--- AIM OF THE TASK ---
Wherever a line in the material contains the word "częstotliwość", copy that line.

--- GIVEN RECORDS ---
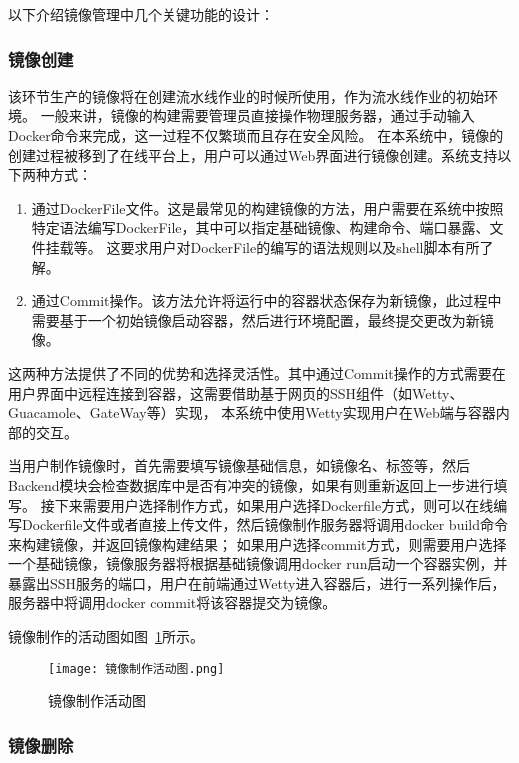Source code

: 以下介绍镜像管理中几个关键功能的设计：

\subsubsection{镜像创建}

该环节生产的镜像将在创建流水线作业的时候所使用，作为流水线作业的初始环境。
一般来讲，镜像的构建需要管理员直接操作物理服务器，通过手动输入Docker命令来完成，这一过程不仅繁琐而且存在安全风险。
在本系统中，镜像的创建过程被移到了在线平台上，用户可以通过Web界面进行镜像创建。系统支持以下两种方式：
\begin{enumerate}
  \item 通过DockerFile文件。这是最常见的构建镜像的方法，用户需要在系统中按照特定语法编写DockerFile，其中可以指定基础镜像、构建命令、端口暴露、文件挂载等。
  这要求用户对DockerFile的编写的语法规则以及shell脚本有所了解。
  \item 通过Commit操作。该方法允许将运行中的容器状态保存为新镜像，此过程中需要基于一个初始镜像启动容器，然后进行环境配置，最终提交更改为新镜像。
\end{enumerate}

这两种方法提供了不同的优势和选择灵活性。其中通过Commit操作的方式需要在用户界面中远程连接到容器，这需要借助基于网页的SSH组件（如Wetty、Guacamole、GateWay等）实现，
本系统中使用Wetty实现用户在Web端与容器内部的交互。

当用户制作镜像时，首先需要填写镜像基础信息，如镜像名、标签等，然后Backend模块会检查数据库中是否有冲突的镜像，如果有则重新返回上一步进行填写。
接下来需要用户选择制作方式，如果用户选择Dockerfile方式，则可以在线编写Dockerfile文件或者直接上传文件，然后镜像制作服务器将调用docker build命令来构建镜像，并返回镜像构建结果；
如果用户选择commit方式，则需要用户选择一个基础镜像，镜像服务器将根据基础镜像调用docker run启动一个容器实例，并暴露出SSH服务的端口，用户在前端通过Wetty进入容器后，进行一系列操作后，
服务器中将调用docker commit将该容器提交为镜像。

镜像制作的活动图如图~\ref{fig:镜像制作活动图}所示。

\begin{figure}[h]
  \centering
  \texttt{[image: 镜像制作活动图.png]}
  \caption{镜像制作活动图}
  \label{fig:镜像制作活动图}
\end{figure}

\subsubsection{镜像删除}

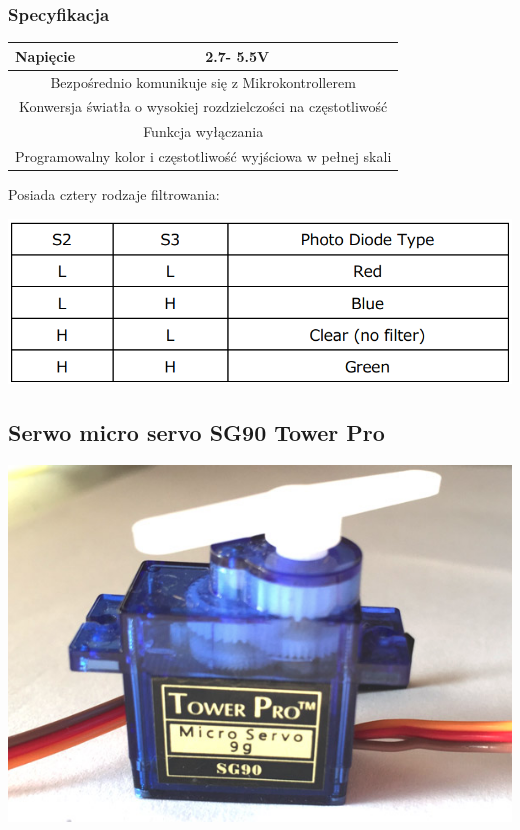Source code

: \documentclass[12pt]{article}
\begin{document}
\subsubsection{Specyfikacja}
\begin{center}
\begin{tabular}{ | m{5cm} | m{3cm} | } 
\hline
Napięcie &  2.7- 5.5V\\ 
\hline
\multicolumn{2}{|c|}{Bezpośrednio komunikuje się z Mikrokontrollerem}\\ 
\hline
\multicolumn{2}{|c|}{Konwersja światła o wysokiej rozdzielczości na częstotliwość}\\ 
\hline
\multicolumn{2}{|c|}{Funkcja wyłączania}\\ 
\hline
\multicolumn{2}{|c|}{Programowalny kolor i częstotliwość wyjściowa w pełnej skali}\\ 
\hline
\end{tabular}
\end{center}
Posiada cztery rodzaje filtrowania:\\
\begin{minipage}[H]{.5\textwidth}
    \includegraphics[width=1.8\linewidth]{filtry.png}
\end{minipage}
\subsection{Serwo micro servo SG90 Tower Pro}
\begin{center}
\begin{minipage}[H]{.85\textwidth}
    \includegraphics[width=1.0\linewidth]{serwo.png}
\end{minipage}
\end{center}
\end{document}
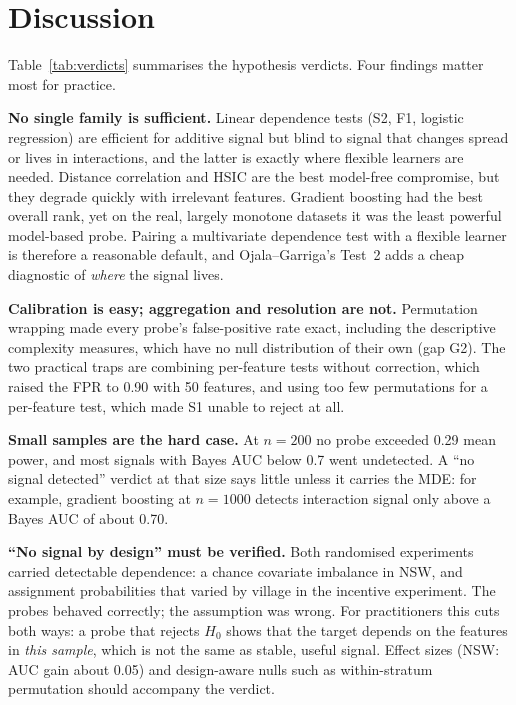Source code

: 

\FloatBarrier
\section{Discussion}
\label{sec:discussion}

Table~\ref{tab:verdicts} summarises the hypothesis verdicts. Four findings matter most for practice.

\textbf{No single family is sufficient.} Linear dependence tests (S2, F1, logistic regression) are efficient for additive signal but blind to signal that changes spread or lives in interactions, and the latter is exactly where flexible learners are needed. Distance correlation and HSIC are the best model-free compromise, but they degrade quickly with irrelevant features. Gradient boosting had the best overall rank, yet on the real, largely monotone datasets it was the least powerful model-based probe. Pairing a multivariate dependence test with a flexible learner is therefore a reasonable default, and Ojala--Garriga's Test~2 adds a cheap diagnostic of \emph{where} the signal lives.

\textbf{Calibration is easy; aggregation and resolution are not.} Permutation wrapping made every probe's false-positive rate exact, including the descriptive complexity measures, which have no null distribution of their own (gap G2). The two practical traps are combining per-feature tests without correction, which raised the FPR to 0.90 with 50 features, and using too few permutations for a per-feature test, which made S1 unable to reject at all.

\textbf{Small samples are the hard case.} At $n=200$ no probe exceeded 0.29 mean power, and most signals with Bayes AUC below 0.7 went undetected. A ``no signal detected'' verdict at that size says little unless it carries the MDE: for example, gradient boosting at $n=1000$ detects interaction signal only above a Bayes AUC of about 0.70.

\textbf{``No signal by design'' must be verified.} Both randomised experiments carried detectable dependence: a chance covariate imbalance in NSW, and assignment probabilities that varied by village in the incentive experiment. The probes behaved correctly; the assumption was wrong. For practitioners this cuts both ways: a probe that rejects $H_0$ shows that the target depends on the features in \emph{this sample}, which is not the same as stable, useful signal. Effect sizes (NSW: AUC gain about 0.05) and design-aware nulls such as within-stratum permutation should accompany the verdict.

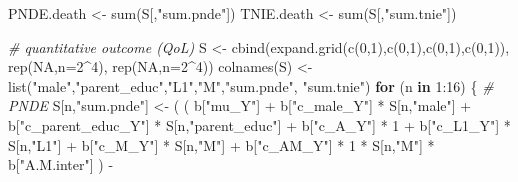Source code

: \documentclass[
]{book}
\newenvironment{Shaded}{\begin{snugshade}}{\end{snugshade}}
\newcommand{\AttributeTok}[1]{\textcolor[rgb]{0.77,0.63,0.00}{#1}}
\newcommand{\CommentTok}[1]{\textcolor[rgb]{0.56,0.35,0.01}{\textit{#1}}}
\newcommand{\ConstantTok}[1]{\textcolor[rgb]{0.00,0.00,0.00}{#1}}
\newcommand{\ControlFlowTok}[1]{\textcolor[rgb]{0.13,0.29,0.53}{\textbf{#1}}}
\newcommand{\DecValTok}[1]{\textcolor[rgb]{0.00,0.00,0.81}{#1}}
\newcommand{\FunctionTok}[1]{\textcolor[rgb]{0.00,0.00,0.00}{#1}}
\newcommand{\NormalTok}[1]{#1}
\newcommand{\OtherTok}[1]{\textcolor[rgb]{0.56,0.35,0.01}{#1}}
\newcommand{\SpecialCharTok}[1]{\textcolor[rgb]{0.00,0.00,0.00}{#1}}
\newcommand{\StringTok}[1]{\textcolor[rgb]{0.31,0.60,0.02}{#1}}
\begin{document}
\begin{Shaded}
\begin{Highlighting}[]
\NormalTok{  PNDE.death }\OtherTok{\textless{}{-}} \FunctionTok{sum}\NormalTok{(S[,}\StringTok{"sum.pnde"}\NormalTok{])}
\NormalTok{  TNIE.death }\OtherTok{\textless{}{-}} \FunctionTok{sum}\NormalTok{(S[,}\StringTok{"sum.tnie"}\NormalTok{])}
  
  
  \CommentTok{\# quantitative outcome (QoL)}
\NormalTok{  S }\OtherTok{\textless{}{-}} \FunctionTok{cbind}\NormalTok{(}\FunctionTok{expand.grid}\NormalTok{(}\FunctionTok{c}\NormalTok{(}\DecValTok{0}\NormalTok{,}\DecValTok{1}\NormalTok{),}\FunctionTok{c}\NormalTok{(}\DecValTok{0}\NormalTok{,}\DecValTok{1}\NormalTok{),}\FunctionTok{c}\NormalTok{(}\DecValTok{0}\NormalTok{,}\DecValTok{1}\NormalTok{),}\FunctionTok{c}\NormalTok{(}\DecValTok{0}\NormalTok{,}\DecValTok{1}\NormalTok{)), }\FunctionTok{rep}\NormalTok{(}\ConstantTok{NA}\NormalTok{,}\AttributeTok{n=}\DecValTok{2}\SpecialCharTok{\^{}}\DecValTok{4}\NormalTok{), }\FunctionTok{rep}\NormalTok{(}\ConstantTok{NA}\NormalTok{,}\AttributeTok{n=}\DecValTok{2}\SpecialCharTok{\^{}}\DecValTok{4}\NormalTok{))}
  \FunctionTok{colnames}\NormalTok{(S) }\OtherTok{\textless{}{-}} \FunctionTok{list}\NormalTok{(}\StringTok{"male"}\NormalTok{,}\StringTok{"parent\_educ"}\NormalTok{,}\StringTok{"L1"}\NormalTok{,}\StringTok{"M"}\NormalTok{,}\StringTok{"sum.pnde"}\NormalTok{, }\StringTok{"sum.tnie"}\NormalTok{)}
  \ControlFlowTok{for}\NormalTok{ (n }\ControlFlowTok{in} \DecValTok{1}\SpecialCharTok{:}\DecValTok{16}\NormalTok{) \{}
    \CommentTok{\# PNDE }
\NormalTok{    S[n,}\StringTok{"sum.pnde"}\NormalTok{] }\OtherTok{\textless{}{-}}\NormalTok{ ( ( b[}\StringTok{"mu\_Y"}\NormalTok{] }\SpecialCharTok{+} 
\NormalTok{                             b[}\StringTok{"c\_male\_Y"}\NormalTok{] }\SpecialCharTok{*}\NormalTok{ S[n,}\StringTok{"male"}\NormalTok{] }\SpecialCharTok{+} 
\NormalTok{                             b[}\StringTok{"c\_parent\_educ\_Y"}\NormalTok{] }\SpecialCharTok{*}\NormalTok{ S[n,}\StringTok{"parent\_educ"}\NormalTok{] }\SpecialCharTok{+} 
\NormalTok{                             b[}\StringTok{"c\_A\_Y"}\NormalTok{] }\SpecialCharTok{*} \DecValTok{1} \SpecialCharTok{+} 
\NormalTok{                             b[}\StringTok{"c\_L1\_Y"}\NormalTok{] }\SpecialCharTok{*}\NormalTok{ S[n,}\StringTok{"L1"}\NormalTok{] }\SpecialCharTok{+}
\NormalTok{                             b[}\StringTok{"c\_M\_Y"}\NormalTok{] }\SpecialCharTok{*}\NormalTok{ S[n,}\StringTok{"M"}\NormalTok{] }\SpecialCharTok{+}
\NormalTok{                             b[}\StringTok{"c\_AM\_Y"}\NormalTok{] }\SpecialCharTok{*} \DecValTok{1} \SpecialCharTok{*}\NormalTok{ S[n,}\StringTok{"M"}\NormalTok{] }\SpecialCharTok{*}\NormalTok{ b[}\StringTok{"A.M.inter"}\NormalTok{] ) }\SpecialCharTok{{-}} 

\end{Highlighting}
\end{Shaded}
\end{document}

--- OUTPUT FOR THIS TASK ---
\multicolumn{2}{|c|}{Konwersja światła o wysokiej rozdzielczości na częstotliwość}\\ 
\multicolumn{2}{|c|}{Programowalny kolor i częstotliwość wyjściowa w pełnej skali}\\ 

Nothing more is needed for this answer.